Hawai'i Volcanoes National Park is situated on the Island of Hawaii itself in the USA. The park protects two volcanoes - Mauna Loa, the world’s largest volcano and Kilauea, one of the world’s most active volcanoes. To the spiritual Hawaiian people, the volcano is a sacred place - the home of the Goddess Pele. To scientists, it gives a valuable insight into the development of the Hawaiian Islands and vulcanism generally.
Covering an area of 1,309 km2 (505.4 sq mi), the park is home to a range of environments including coastline, tropical rainforest, dry desert and of course, geological wonders. Volcanic formations such as craters, lava tubes, geothermal vents, calderas and even flowing lava are extraordinary and exhilarating sights.

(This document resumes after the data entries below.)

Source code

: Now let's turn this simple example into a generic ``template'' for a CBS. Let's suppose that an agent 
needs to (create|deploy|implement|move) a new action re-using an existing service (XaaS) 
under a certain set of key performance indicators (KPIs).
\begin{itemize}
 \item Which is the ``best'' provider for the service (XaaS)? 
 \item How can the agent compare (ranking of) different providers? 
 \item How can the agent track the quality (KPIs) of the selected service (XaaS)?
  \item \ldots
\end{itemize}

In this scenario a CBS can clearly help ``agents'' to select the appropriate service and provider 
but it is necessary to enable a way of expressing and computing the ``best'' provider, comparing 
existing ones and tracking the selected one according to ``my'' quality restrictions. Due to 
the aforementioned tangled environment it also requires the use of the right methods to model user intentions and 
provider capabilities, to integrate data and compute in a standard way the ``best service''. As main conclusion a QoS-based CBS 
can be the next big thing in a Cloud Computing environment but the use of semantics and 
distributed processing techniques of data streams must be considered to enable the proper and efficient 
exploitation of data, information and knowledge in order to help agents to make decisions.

The many attractions of this National Park can be explored on foot or by car. More than half of the park is designated wilderness, and a number of fantastic trails offer hikers the chance to explore spectacular geological activity up close. Wildlife fans may have the opportunity to spot rare birds, Hawaiian Green Sea Turtles and beautiful plants. In 1792 the footprints of a warrior convoy were preserved in volcanic ash. These footprints can be seen via the Kau Desert Trail.

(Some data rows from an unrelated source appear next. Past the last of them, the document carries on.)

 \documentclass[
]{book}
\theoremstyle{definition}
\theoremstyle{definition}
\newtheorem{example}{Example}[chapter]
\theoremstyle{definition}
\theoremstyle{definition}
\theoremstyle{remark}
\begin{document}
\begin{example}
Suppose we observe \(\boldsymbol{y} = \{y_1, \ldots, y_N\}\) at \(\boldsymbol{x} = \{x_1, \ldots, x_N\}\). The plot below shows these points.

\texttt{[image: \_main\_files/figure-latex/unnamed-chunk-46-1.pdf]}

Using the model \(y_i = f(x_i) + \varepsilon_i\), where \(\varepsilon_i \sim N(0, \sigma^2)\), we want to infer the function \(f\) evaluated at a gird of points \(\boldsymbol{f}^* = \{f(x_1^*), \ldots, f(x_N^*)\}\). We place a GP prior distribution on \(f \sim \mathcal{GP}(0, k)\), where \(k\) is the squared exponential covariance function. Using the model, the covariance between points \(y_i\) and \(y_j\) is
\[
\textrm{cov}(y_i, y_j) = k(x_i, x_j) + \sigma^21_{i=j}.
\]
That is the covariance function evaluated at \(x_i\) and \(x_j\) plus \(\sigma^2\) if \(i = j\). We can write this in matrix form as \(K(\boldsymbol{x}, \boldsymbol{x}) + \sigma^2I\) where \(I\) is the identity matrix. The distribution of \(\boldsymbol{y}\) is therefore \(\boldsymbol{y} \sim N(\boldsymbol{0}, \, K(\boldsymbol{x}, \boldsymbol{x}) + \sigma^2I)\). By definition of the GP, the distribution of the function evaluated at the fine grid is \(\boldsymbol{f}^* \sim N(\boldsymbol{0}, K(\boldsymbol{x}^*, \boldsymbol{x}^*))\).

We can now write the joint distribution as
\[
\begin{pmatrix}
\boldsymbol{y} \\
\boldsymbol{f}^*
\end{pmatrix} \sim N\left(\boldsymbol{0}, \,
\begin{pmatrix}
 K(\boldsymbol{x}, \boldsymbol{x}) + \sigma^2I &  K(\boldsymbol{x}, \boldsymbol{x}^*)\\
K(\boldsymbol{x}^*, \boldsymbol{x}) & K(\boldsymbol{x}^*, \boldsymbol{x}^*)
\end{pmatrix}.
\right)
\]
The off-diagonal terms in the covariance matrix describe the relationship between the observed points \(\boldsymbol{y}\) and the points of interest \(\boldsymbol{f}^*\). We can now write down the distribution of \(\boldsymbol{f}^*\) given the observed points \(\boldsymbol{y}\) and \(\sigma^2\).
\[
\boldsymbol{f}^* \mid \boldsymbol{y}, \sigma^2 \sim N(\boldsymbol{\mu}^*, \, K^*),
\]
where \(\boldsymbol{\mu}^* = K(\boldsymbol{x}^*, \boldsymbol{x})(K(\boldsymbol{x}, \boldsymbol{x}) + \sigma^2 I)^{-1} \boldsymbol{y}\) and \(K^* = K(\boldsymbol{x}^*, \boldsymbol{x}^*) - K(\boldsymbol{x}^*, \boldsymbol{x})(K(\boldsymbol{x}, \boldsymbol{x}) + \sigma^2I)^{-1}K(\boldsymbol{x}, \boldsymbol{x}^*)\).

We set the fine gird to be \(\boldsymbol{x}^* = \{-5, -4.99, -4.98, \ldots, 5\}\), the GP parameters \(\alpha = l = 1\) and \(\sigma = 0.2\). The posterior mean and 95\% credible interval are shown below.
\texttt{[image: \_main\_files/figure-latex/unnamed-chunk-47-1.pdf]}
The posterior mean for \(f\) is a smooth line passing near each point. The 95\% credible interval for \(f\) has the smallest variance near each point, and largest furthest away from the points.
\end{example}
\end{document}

Taking the Crater Rim Drive is a popular tourist activity. This 17.7 km (11 mi) road around the summit of Kilauea passes through rainforest and desert, with stop-off points for short hikes and scenic views.

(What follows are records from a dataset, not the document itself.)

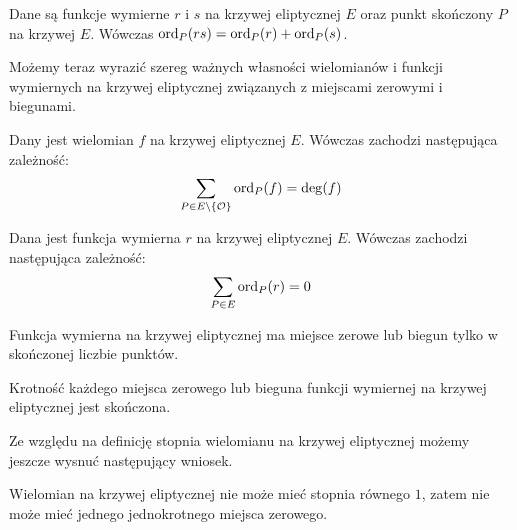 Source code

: \begin{theorem}
Dane są funkcje wymierne $r$ i $s$ na krzywej eliptycznej $E$
oraz punkt skończony $P$ na krzywej $E$.
Wówczas $\operatorname{ord}_P(rs) = \operatorname{ord}_P(r) + \operatorname{ord}_P(s)$.
\end{theorem}

\noindent
Możemy teraz wyrazić szereg ważnych własności
wielomianów i funkcji wymiernych na krzywej eliptycznej
związanych z miejscami zerowymi i biegunami.

\begin{theorem}\label{polynomial_ord_deg_theorem}
Dany jest wielomian $f$ na krzywej eliptycznej $E$.
Wówczas zachodzi następująca zależność:
\begin{equation*}
\sum_{P \in E\setminus \{\mathcal{O}\}} \operatorname{ord}_P(f) = \deg(f)
\end{equation*}
\end{theorem}

\begin{corollary}\label{function_order_sum_zero_corollary}
Dana jest funkcja wymierna $r$ na krzywej eliptycznej $E$.
Wówczas zachodzi następująca zależność:
\begin{equation*}
\sum_{P \in E} \operatorname{ord}_P(r) = 0
\end{equation*}
\end{corollary}

\begin{corollary}
Funkcja wymierna na krzywej eliptycznej ma miejsce zerowe lub biegun
tylko w skończonej liczbie punktów.
\end{corollary}

\begin{corollary}
Krotność każdego miejsca zerowego lub bieguna
funkcji wymiernej na krzywej eliptycznej
jest skończona.
\end{corollary}

\noindent
Ze względu na definicję stopnia wielomianu na krzywej eliptycznej
możemy jeszcze wysnuć następujący wniosek.

\begin{corollary}\label{poly_no_single_zero_corollary}
Wielomian na krzywej eliptycznej nie może mieć stopnia równego $1$,
zatem nie może mieć jednego jednokrotnego miejsca zerowego.
\end{corollary}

Another worthwhile tour is the Chain of Craters Road. This 32 km (20 mi) road descends 3,700 feet, ending where a lava flow cut off the road. Volcanic activity is unpredictable, but lucky visitors may witness an active lava flow from the end of the road. The Hawai'i Volcano Observatory offers information about current activity if you’re looking for the best chances of viewing this remarkable force of nature.